─── Data supplied

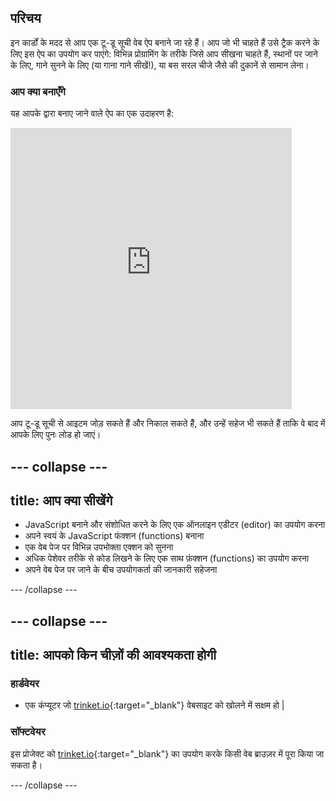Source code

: ## परिचय

इन कार्डों के मदद से आप एक टू-डू सूची वेब ऐप बनाने जा रहे हैं। आप जो भी चाहते हैं उसे ट्रैक करने के लिए इस ऐप का उपयोग कर पाएंगे: विभिन्न प्रोग्रामिंग के तरीके जिसे आप सीखना चाहते हैं, स्थानों पर जाने के लिए, गाने सुनने के लिए (या गाना गाने सीखें!), या बस सरल चीजे जैसे की दुकानें से सामान लेना।

### आप क्या बनाएँगे

यह आपके द्वारा बनाए जाने वाले ऐप का एक उदाहरण है:

<div class="app-preview">
  <iframe allowtransparency="true" width="450px" height="450px" src="https://philipharney.github.io/to-do-list/" frameborder="0"></iframe>
</div>

आप टू-डू सूची से आइटम जोड़ सकते हैं और निकाल सकते हैं, और उन्हें सहेज भी सकते हैं ताकि वे बाद में आपके लिए पुनः लोड हो जाएं।

--- collapse ---
---
title: आप क्या सीखेंगे
---

  - JavaScript बनाने और संशोधित करने के लिए एक ऑनलाइन एडीटर (editor) का उपयोग करना
  - अपने स्वयं के JavaScript फंक्शन (functions) बनाना
  - एक वेब पेज पर विभिन्न उपभोक्ता एक्शन को सुनना
  - अधिक पेशेवर तरीके से कोड लिखने के लिए एक साथ फ़ंक्शन (functions) का उपयोग करना
  - अपने वेब पेज पर जाने के बीच उपयोगकर्ता की जानकारी सहेजना

--- /collapse ---

--- collapse ---
---
title: आपको किन चीज़ों की आवश्यकता होगी
---

### हार्डवेयर

+ एक कंप्यूटर जो [trinket.io](https://trinket.io){:target="_blank"} वेबसाइट को खोलने में सक्षम हो |

### सॉफ्टवेयर

इस प्रोजेक्ट को [trinket.io](https://trinket.io){:target="_blank"} का उपयोग करके किसी वेब ब्राउज़र में पूरा किया जा सकता है।

--- /collapse ---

──────

**What you will do:**
Here the job is to print all the data exactly, skipping any image.

**Task result:**
Source code

: ## परिचय

इन कार्डों के मदद से आप एक टू-डू सूची वेब ऐप बनाने जा रहे हैं। आप जो भी चाहते हैं उसे ट्रैक करने के लिए इस ऐप का उपयोग कर पाएंगे: विभिन्न प्रोग्रामिंग के तरीके जिसे आप सीखना चाहते हैं, स्थानों पर जाने के लिए, गाने सुनने के लिए (या गाना गाने सीखें!), या बस सरल चीजे जैसे की दुकानें से सामान लेना।

### आप क्या बनाएँगे

यह आपके द्वारा बनाए जाने वाले ऐप का एक उदाहरण है:

<div class="app-preview">
  <iframe allowtransparency="true" width="450px" height="450px" src="https://philipharney.github.io/to-do-list/" frameborder="0"></iframe>
</div>

आप टू-डू सूची से आइटम जोड़ सकते हैं और निकाल सकते हैं, और उन्हें सहेज भी सकते हैं ताकि वे बाद में आपके लिए पुनः लोड हो जाएं।

--- collapse ---
---
title: आप क्या सीखेंगे
---

  - JavaScript बनाने और संशोधित करने के लिए एक ऑनलाइन एडीटर (editor) का उपयोग करना
  - अपने स्वयं के JavaScript फंक्शन (functions) बनाना
  - एक वेब पेज पर विभिन्न उपभोक्ता एक्शन को सुनना
  - अधिक पेशेवर तरीके से कोड लिखने के लिए एक साथ फ़ंक्शन (functions) का उपयोग करना
  - अपने वेब पेज पर जाने के बीच उपयोगकर्ता की जानकारी सहेजना

--- /collapse ---

--- collapse ---
---
title: आपको किन चीज़ों की आवश्यकता होगी
---

### हार्डवेयर

+ एक कंप्यूटर जो [trinket.io](https://trinket.io){:target="_blank"} वेबसाइट को खोलने में सक्षम हो |

### सॉफ्टवेयर

इस प्रोजेक्ट को [trinket.io](https://trinket.io){:target="_blank"} का उपयोग करके किसी वेब ब्राउज़र में पूरा किया जा सकता है।

--- /collapse ---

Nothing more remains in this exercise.